Start of Block
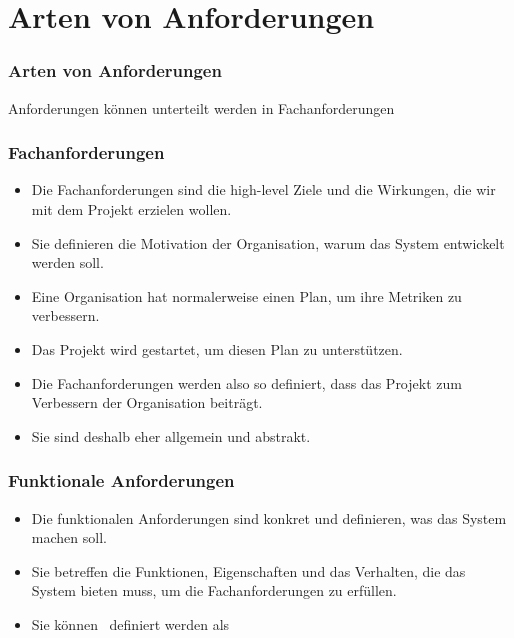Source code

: \documentclass[aspectratio=169,mathserif,notheorems]{beamer}%
\begin{document}
\section{Arten von Anforderungen}%
%
\begin{frame}%
\frametitle{Arten von Anforderungen}%
Anforderungen können unterteilt werden in Fachanforderungen\only<-1>{.}%
\end{frame}%
%
\begin{frame}%
\frametitle{Fachanforderungen}%
\begin{itemize}%
\item Die Fachanforderungen sind die high-level Ziele und die Wirkungen, die wir mit dem Projekt erzielen wollen.%
%
\item<2-> Sie definieren die Motivation der Organisation, warum das System entwickelt werden soll\cite{ISOIECIEEE2018SASELCPRE}.%
%
\item<3-> Eine Organisation hat normalerweise einen Plan, um ihre Metriken zu verbessern.%
%
\item<4-> Das Projekt wird gestartet, um diesen Plan zu unterstützen.%
%
\item<5-> Die Fachanforderungen werden also so definiert, dass das Projekt zum Verbessern der Organisation beiträgt.%
%
\item<6-> Sie sind deshalb eher allgemein und abstrakt.%
\end{itemize}%
\end{frame}%
%
\begin{frame}%
\frametitle{Funktionale Anforderungen}%
%
\begin{itemize}%
\item Die funktionalen Anforderungen sind konkret und definieren, was das System machen soll.%
%
\item<2-> Sie betreffen die Funktionen, Eigenschaften und das Verhalten, die das System bieten muss, um die Fachanforderungen zu erfüllen.%
%
\item<3-> Sie können \DEzB\ definiert werden als%
\end{itemize}%
\end{frame}%
\end{document}

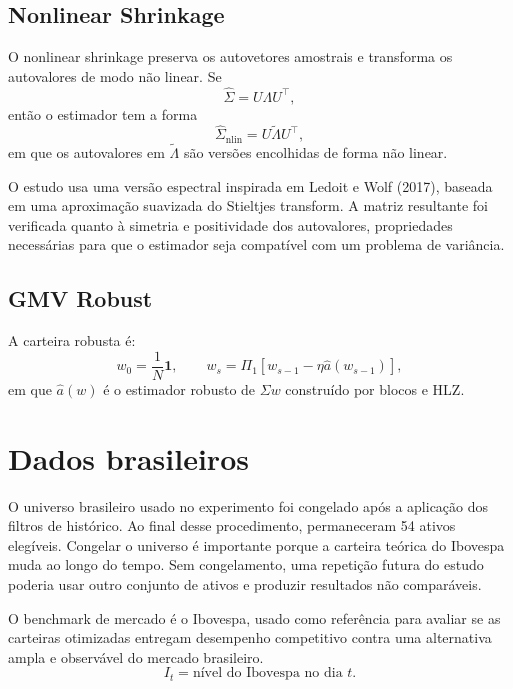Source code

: \documentclass[12pt,a4paper]{article}
\newcommand{\one}{\mathbf{1}}
\newcommand{\Sigmahat}{\widehat{\Sigma}}
\begin{document}
\subsection{Nonlinear Shrinkage}

O nonlinear shrinkage preserva os autovetores amostrais e transforma os autovalores de modo
não linear. Se
\begin{equation}
  \Sigmahat = U \Lambda U^\top,
\end{equation}
então o estimador tem a forma
\begin{equation}
  \Sigmahat_{\mathrm{nlin}}
  =
  U \widetilde\Lambda U^\top,
\end{equation}
em que os autovalores em $\widetilde\Lambda$ são versões encolhidas de forma não linear.

O estudo usa uma versão espectral inspirada em Ledoit e Wolf (2017), baseada em uma
aproximação suavizada do Stieltjes transform. A matriz resultante foi verificada quanto à
simetria e positividade dos autovalores, propriedades necessárias para que o estimador seja
compatível com um problema de variância.

\subsection{GMV Robust}

A carteira robusta é:
\begin{equation}
  w_0 = \frac{1}{N}\one,
  \qquad
  w_s
  =
  \Pi_1
  \left[
    w_{s-1}
    -
    \eta \widehat a(w_{s-1})
  \right],
\end{equation}
em que $\widehat a(w)$ é o estimador robusto de $\Sigma w$ construído por blocos e HLZ.

\section{Dados brasileiros}

O universo brasileiro usado no experimento foi congelado após a aplicação dos filtros de
histórico. Ao final desse procedimento, permaneceram 54 ativos elegíveis. Congelar o universo
é importante porque a carteira teórica do Ibovespa muda ao longo do tempo. Sem congelamento,
uma repetição futura do estudo poderia usar outro conjunto de ativos e produzir resultados
não comparáveis.

O benchmark de mercado é o Ibovespa, usado como referência para avaliar se as carteiras
otimizadas entregam desempenho competitivo contra uma alternativa ampla e observável do
mercado brasileiro.
\begin{equation}
  I_t = \text{nível do Ibovespa no dia } t.
\end{equation}
\end{document}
End of Block
**Work instructions**
Each entry above should be printed exactly, and any picture in it left out.

**Your response**
Source code

: \documentclass[aspectratio=169,mathserif,notheorems]{beamer}%
\begin{document}
\section{Arten von Anforderungen}%
%
\begin{frame}%
\frametitle{Arten von Anforderungen}%
Anforderungen können unterteilt werden in Fachanforderungen\only<-1>{.}%
\end{frame}%
%
\begin{frame}%
\frametitle{Fachanforderungen}%
\begin{itemize}%
\item Die Fachanforderungen sind die high-level Ziele und die Wirkungen, die wir mit dem Projekt erzielen wollen.%
%
\item<2-> Sie definieren die Motivation der Organisation, warum das System entwickelt werden soll\cite{ISOIECIEEE2018SASELCPRE}.%
%
\item<3-> Eine Organisation hat normalerweise einen Plan, um ihre Metriken zu verbessern.%
%
\item<4-> Das Projekt wird gestartet, um diesen Plan zu unterstützen.%
%
\item<5-> Die Fachanforderungen werden also so definiert, dass das Projekt zum Verbessern der Organisation beiträgt.%
%
\item<6-> Sie sind deshalb eher allgemein und abstrakt.%
\end{itemize}%
\end{frame}%
%
\begin{frame}%
\frametitle{Funktionale Anforderungen}%
%
\begin{itemize}%
\item Die funktionalen Anforderungen sind konkret und definieren, was das System machen soll.%
%
\item<2-> Sie betreffen die Funktionen, Eigenschaften und das Verhalten, die das System bieten muss, um die Fachanforderungen zu erfüllen.%
%
\item<3-> Sie können \DEzB\ definiert werden als%
\end{itemize}%
\end{frame}%
\end{document}

Source code

: \documentclass[12pt,a4paper]{article}
\newcommand{\one}{\mathbf{1}}
\newcommand{\Sigmahat}{\widehat{\Sigma}}
\begin{document}
\subsection{Nonlinear Shrinkage}

O nonlinear shrinkage preserva os autovetores amostrais e transforma os autovalores de modo
não linear. Se
\begin{equation}
  \Sigmahat = U \Lambda U^\top,
\end{equation}
então o estimador tem a forma
\begin{equation}
  \Sigmahat_{\mathrm{nlin}}
  =
  U \widetilde\Lambda U^\top,
\end{equation}
em que os autovalores em $\widetilde\Lambda$ são versões encolhidas de forma não linear.

O estudo usa uma versão espectral inspirada em Ledoit e Wolf (2017), baseada em uma
aproximação suavizada do Stieltjes transform. A matriz resultante foi verificada quanto à
simetria e positividade dos autovalores, propriedades necessárias para que o estimador seja
compatível com um problema de variância.

\subsection{GMV Robust}

A carteira robusta é:
\begin{equation}
  w_0 = \frac{1}{N}\one,
  \qquad
  w_s
  =
  \Pi_1
  \left[
    w_{s-1}
    -
    \eta \widehat a(w_{s-1})
  \right],
\end{equation}
em que $\widehat a(w)$ é o estimador robusto de $\Sigma w$ construído por blocos e HLZ.

\section{Dados brasileiros}

O universo brasileiro usado no experimento foi congelado após a aplicação dos filtros de
histórico. Ao final desse procedimento, permaneceram 54 ativos elegíveis. Congelar o universo
é importante porque a carteira teórica do Ibovespa muda ao longo do tempo. Sem congelamento,
uma repetição futura do estudo poderia usar outro conjunto de ativos e produzir resultados
não comparáveis.

O benchmark de mercado é o Ibovespa, usado como referência para avaliar se as carteiras
otimizadas entregam desempenho competitivo contra uma alternativa ampla e observável do
mercado brasileiro.
\begin{equation}
  I_t = \text{nível do Ibovespa no dia } t.
\end{equation}
\end{document}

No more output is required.